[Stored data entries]
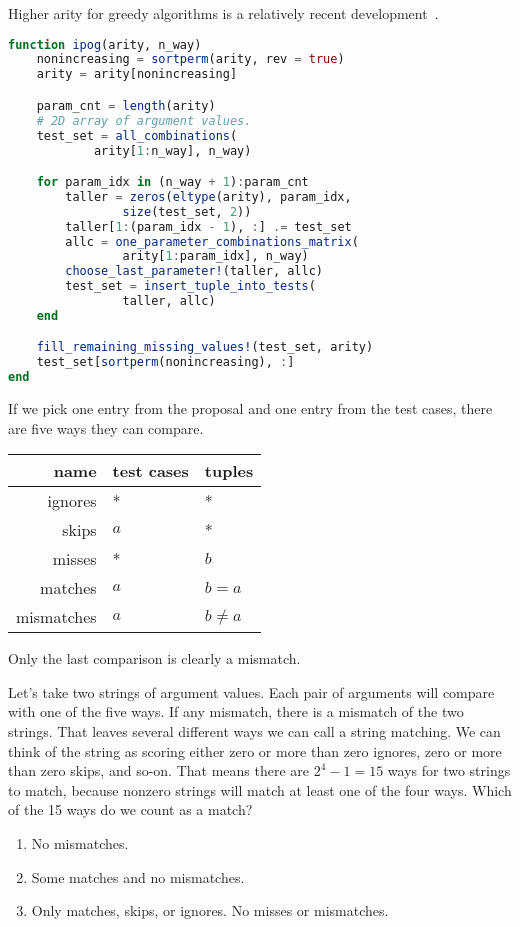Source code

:\documentclass{juliacon}
\begin{document}
Higher arity for greedy algorithms is a relatively recent development~\cite{Richard_Kuhn2008-ut}.

\vskip 6pt
\begin{lstlisting}[language=Julia]
function ipog(arity, n_way)
    nonincreasing = sortperm(arity, rev = true)
    arity = arity[nonincreasing]

    param_cnt = length(arity)
    # 2D array of argument values.
    test_set = all_combinations(
            arity[1:n_way], n_way)

    for param_idx in (n_way + 1):param_cnt
        taller = zeros(eltype(arity), param_idx,
                size(test_set, 2))
        taller[1:(param_idx - 1), :] .= test_set
        allc = one_parameter_combinations_matrix(
                arity[1:param_idx], n_way)
        choose_last_parameter!(taller, allc)
        test_set = insert_tuple_into_tests(
                taller, allc)
    end

    fill_remaining_missing_values!(test_set, arity)
    test_set[sortperm(nonincreasing), :]
end
\end{lstlisting}

\vskip 6pt
If we pick one entry from the proposal and one entry from the test cases, there are five ways they can compare.
\begin{center}
\begin{tabular}{rll}
name & test cases & tuples \\ \hline
ignores & * & * \\
skips & $a$ & * \\
misses & * & $b$ \\
matches & $a$ & $b=a$ \\
mismatches & $a$ & $b\ne a$
\end{tabular}
\end{center}
Only the last comparison is clearly a mismatch.

\vskip 6pt
Let's take two strings of argument values. Each pair of arguments will compare with one of the five ways. If any mismatch, there is a mismatch of the two strings. That leaves several different ways we can call a string matching. We can think of the string as scoring either zero or more than zero ignores, zero or more than zero skips, and so-on. That means there are $2^4-1 = 15$ ways for two strings to match, because nonzero strings will match at least one of the four ways. Which of the 15 ways do we count as a match?


\begin{enumerate}
   \item No mismatches.
   \item Some matches and no mismatches.
   \item Only matches, skips, or ignores. No misses or mismatches.
\end{enumerate}
\end{document}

* _Work instructions_: Answer with one number: how many lines of the entries above include the word "sortperm".

* _Your solution_: 2